Pequenas (e inócuas?) revoltas
Se tem um espaço na cidade onde a posibilidade de conflito é latente, ele é o trânsito. E no trânsito, o transporte coletivo é uma especie de “barril de pólvora móvel”.
A cada aumento de tarifa, nós vemos dois movimentos complementares. Um de revolta, outro de aceitação, resignação e sublimação. Digo que os dois são complementares pois atendem um fim maior, um plano que engloba diversos espaços, indivíduos e ações. Pretendo escrever especificamente sobre isso n’outra oportunidade. Por ora, fico na revolta.
No universo do transporte publico, as revoltas são curiosas e, penso eu, pouco efetivas.
Quando aumenta a passagem, vemos manifestações, bloqueios e o surgimento de “lideranças efemeras”. Os ânimos exaltam-se e os manifestantes se transformam em turba, desaguando o movimento em quebra-quebra e fazendo com que os usuários que não se envolvem na ação a questionem. Com um senso de propriedade bem trabalhado por diversos meios (noticiários, formadores de opinião como religiosos, professores e jornalistas, teorias simplificadoras e explicadoras do mundo e, por fim, a geléia geral da internet, com seu cardápio de opiniões a la carte), esses usuários não se sentem representados por esses movimentos “contestadores”. Devidamente manipulados, os medos dos trabalhadores de perderem o emprego tornam-se esteio para discursos muito apropriados para os empresários, onde o empregado passa a defender as ações dos patrões, conectando o lucro do empregador ao aumento de receitas e essa à manutenção de seus postos (ignorando – muito convenientemente para os empresários – que normalmente as empresas de ônibus fazem grande reduções de custos antes de refletir sobre as margens de lucros).

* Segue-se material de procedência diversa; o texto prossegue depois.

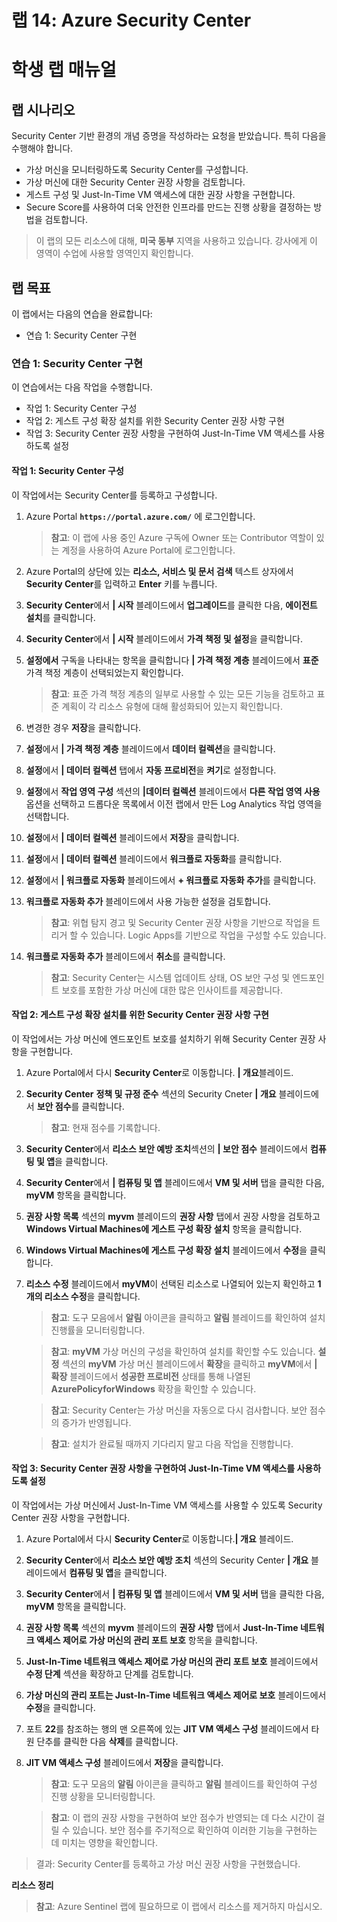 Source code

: ﻿---
lab:
    title: '14 - Azure Security Center'
    module: '모듈 04 - 보안 작업 관리'
---

# 랩 14: Azure Security Center
# 학생 랩 매뉴얼

## 랩 시나리오

Security Center 기반 환경의 개념 증명을 작성하라는 요청을 받았습니다. 특히 다음을 수행해야 합니다.

- 가상 머신을 모니터링하도록 Security Center를 구성합니다.
- 가상 머신에 대한 Security Center 권장 사항을 검토합니다.
- 게스트 구성 및 Just-In-Time VM 액세스에 대한 권장 사항을 구현합니다. 
- Secure Score를 사용하여 더욱 안전한 인프라를 만드는 진행 상황을 결정하는 방법을 검토합니다.

> 이 랩의 모든 리소스에 대해, **미국 동부** 지역을 사용하고 있습니다. 강사에게 이 영역이 수업에 사용할 영역인지 확인합니다. 

## 랩 목표

이 랩에서는 다음의 연습을 완료합니다:

- 연습 1: Security Center 구현

### 연습 1: Security Center 구현

이 연습에서는 다음 작업을 수행합니다.

- 작업 1: Security Center 구성
- 작업 2: 게스트 구성 확장 설치를 위한 Security Center 권장 사항 구현
- 작업 3: Security Center 권장 사항을 구현하여 Just-In-Time VM 액세스를 사용하도록 설정

#### 작업 1: Security Center 구성

이 작업에서는 Security Center를 등록하고 구성합니다.

1. Azure Portal **`https://portal.azure.com/`** 에 로그인합니다.

    >**참고**: 이 랩에 사용 중인 Azure 구독에 Owner 또는 Contributor 역할이 있는 계정을 사용하여 Azure Portal에 로그인합니다.

1. Azure Portal의 상단에 있는 **리소스, 서비스 및 문서 검색** 텍스트 상자에서 **Security Center**를 입력하고 **Enter** 키를 누릅니다.

1. **Security Center**에서 **\| 시작** 블레이드에서 **업그레이드**를 클릭한 다음, **에이전트 설치**를 클릭합니다.
     
1. **Security Center**에서 **\| 시작** 블레이드에서 **가격 책정 및 설정**을 클릭합니다.

1. **설정에서** 구독을 나타내는 항목을 클릭합니다 **\| 가격 책정 계층** 블레이드에서 **표준** 가격 책정 계층이 선택되었는지 확인합니다. 

    >**참고**: 표준 가격 책정 계층의 일부로 사용할 수 있는 모든 기능을 검토하고 표준 계획이 각 리소스 유형에 대해 활성화되어 있는지 확인합니다. 

1. 변경한 경우 **저장**을 클릭합니다.

1. **설정**에서 **\| 가격 책정 계층** 블레이드에서 **데이터 컬렉션**을 클릭합니다.

1. **설정**에서 **\| 데이터 컬렉션** 탭에서 **자동 프로비전**을 **켜기**로 설정합니다. 

1. **설정**에서 **작업 영역 구성** 섹션의 **\|데이터 컬렉션** 블레이드에서 **다른 작업 영역 사용** 옵션을 선택하고 드롭다운 목록에서 이전 랩에서 만든 Log Analytics 작업 영역을 선택합니다. 

1. **설정**에서 **\| 데이터 컬렉션** 블레이드에서 **저장**을 클릭합니다.

1. **설정**에서 **\| 데이터 컬렉션** 블레이드에서 **워크플로 자동화**를 클릭합니다.

1. **설정**에서 **\| 워크플로 자동화** 블레이드에서 **+ 워크플로 자동화 추가**를 클릭합니다.

1. **워크플로 자동화 추가** 블레이드에서 사용 가능한 설정을 검토합니다. 

    >**참고**: 위협 탐지 경고 및 Security Center 권장 사항을 기반으로 작업을 트리거 할 수 있습니다. Logic Apps를 기반으로 작업을 구성할 수도 있습니다. 

1. **워크플로 자동화 추가** 블레이드에서 **취소**를 클릭합니다.

    >**참고**: Security Center는 시스템 업데이트 상태, OS 보안 구성 및 엔드포인트 보호를 포함한 가상 머신에 대한 많은 인사이트를 제공합니다.

#### 작업 2: 게스트 구성 확장 설치를 위한 Security Center 권장 사항 구현

이 작업에서는 가상 머신에 엔드포인트 보호를 설치하기 위해 Security Center 권장 사항을 구현합니다. 

1. Azure Portal에서 다시 **Security Center**로 이동합니다. **\| 개요**블레이드. 

1. **Security Center** **정책 및 규정 준수** 섹션의 Security Cneter **\| 개요** 블레이드에서 **보안 점수**를 클릭합니다. 

    >**참고**: 현재 점수를 기록합니다.

1. **Security Center**에서 **리소스 보안 예방 조치**섹션의 **\| 보안 점수** 블레이드에서 **컴퓨팅 및 앱**을 클릭합니다.

1. **Security Center**에서 **\| 컴퓨팅 및 앱** 블레이드에서 **VM 및 서버** 탭을 클릭한 다음, **myVM** 항목을 클릭합니다.

1. **권장 사항 목록** 섹션의 **myvm** 블레이드의 **권장 사항** 탭에서 권장 사항을 검토하고 **Windows Virtual Machines에 게스트 구성 확장 설치** 항목을 클릭합니다.

1. **Windows Virtual Machines에 게스트 구성 확장 설치** 블레이드에서 **수정**을 클릭합니다.

1. **리소스 수정** 블레이드에서 **myVM**이 선택된 리소스로 나열되어 있는지 확인하고 **1개의 리소스 수정**을 클릭합니다.

    >**참고**: 도구 모음에서 **알림** 아이콘을 클릭하고 **알림** 블레이드를 확인하여 설치 진행률을 모니터링합니다. 

    >**참고**: **myVM** 가상 머신의 구성을 확인하여 설치를 확인할 수도 있습니다. **설정** 섹션의 **myVM** 가상 머신 블레이드에서 **확장**을 클릭하고 **myVM**에서 **\| 확장** 블레이드에서 **성공한 프로비전** 상태를 통해 나열된 **AzurePolicyforWindows** 확장을 확인할 수 있습니다.

    >**참고**: Security Center는 가상 머신을 자동으로 다시 검사합니다. 보안 점수의 증가가 반영됩니다.

    >**참고**: 설치가 완료될 때까지 기다리지 말고 다음 작업을 진행합니다. 

#### 작업 3: Security Center 권장 사항을 구현하여 Just-In-Time VM 액세스를 사용하도록 설정

이 작업에서는 가상 머신에서 Just-In-Time VM 액세스를 사용할 수 있도록 Security Center 권장 사항을 구현합니다. 

1. Azure Portal에서 다시 **Security Center**로 이동합니다.**\| 개요** 블레이드. 

1. **Security Center**에서 **리소스 보안 예방 조치** 섹션의 Security Center **\| 개요** 블레이드에서 **컴퓨팅 및 앱**을 클릭합니다.

1. **Security Center**에서 **\| 컴퓨팅 및 앱** 블레이드에서 **VM 및 서버** 탭을 클릭한 다음, **myVM** 항목을 클릭합니다.

1. **권장 사항 목록** 섹션의 **myvm** 블레이드의 **권장 사항** 탭에서 **Just-In-Time 네트워크 액세스 제어로 가상 머신의 관리 포트 보호** 항목을 클릭합니다.

1. **Just-In-Time 네트워크 액세스 제어로 가상 머신의 관리 포트 보호** 블레이드에서 **수정 단계** 섹션을 확장하고 단계를 검토합니다. 

1. **가상 머신의 관리 포트는 Just-In-Time 네트워크 액세스 제어로 보호** 블레이드에서 **수정**을 클릭합니다.

1. 포트 **22**를 참조하는 행의 맨 오른쪽에 있는 **JIT VM 액세스 구성** 블레이드에서 타원 단추를 클릭한 다음 **삭제**를 클릭합니다.

1. **JIT VM 액세스 구성** 블레이드에서 **저장**을 클릭합니다.

    >**참고**: 도구 모음의 **알림** 아이콘을 클릭하고 **알림** 블레이드를 확인하여 구성 진행 상황을 모니터링합니다. 

    >**참고**: 이 랩의 권장 사항을 구현하여 보안 점수가 반영되는 데 다소 시간이 걸릴 수 있습니다. 보안 점수를 주기적으로 확인하여 이러한 기능을 구현하는 데 미치는 영향을 확인합니다. 

> 결과: Security Center를 등록하고 가상 머신 권장 사항을 구현했습니다. 

**리소스 정리**

>**참고**: Azure Sentinel 랩에 필요하므로 이 랩에서 리소스를 제거하지 마십시오.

Quando cessado esse “grande movimento”, obsrvamos aqui e ali as pequenas revoltas. O grande nó é que essas pequenas contestações necessitam sacrificios que, quando olhados no conjunto das ações são pequenos, mas quando vistos na individualidade dos sacrificados éele são deveras grandes. O pula-catraca seria exemplo de um desses “momento de contestação”. O motorista que, como ouvi de um passageiro depois de um entreveiro entre puladores de catraca e o motorista, não tem obrigação de cobrar passagens e então não deveria se preocupar com quem não as paga. Apesar de coerente, a lógica tem furos, pois a empresa “se dá o direito” de demitir o motorista, por justa causa, caso ele não coiba o pulo. Pulo individual, sejamos especificos, pois quando são muitos, o motorista mesmo se sente impotente e põe em avaliação se vale mais a integridade física ou o emprego.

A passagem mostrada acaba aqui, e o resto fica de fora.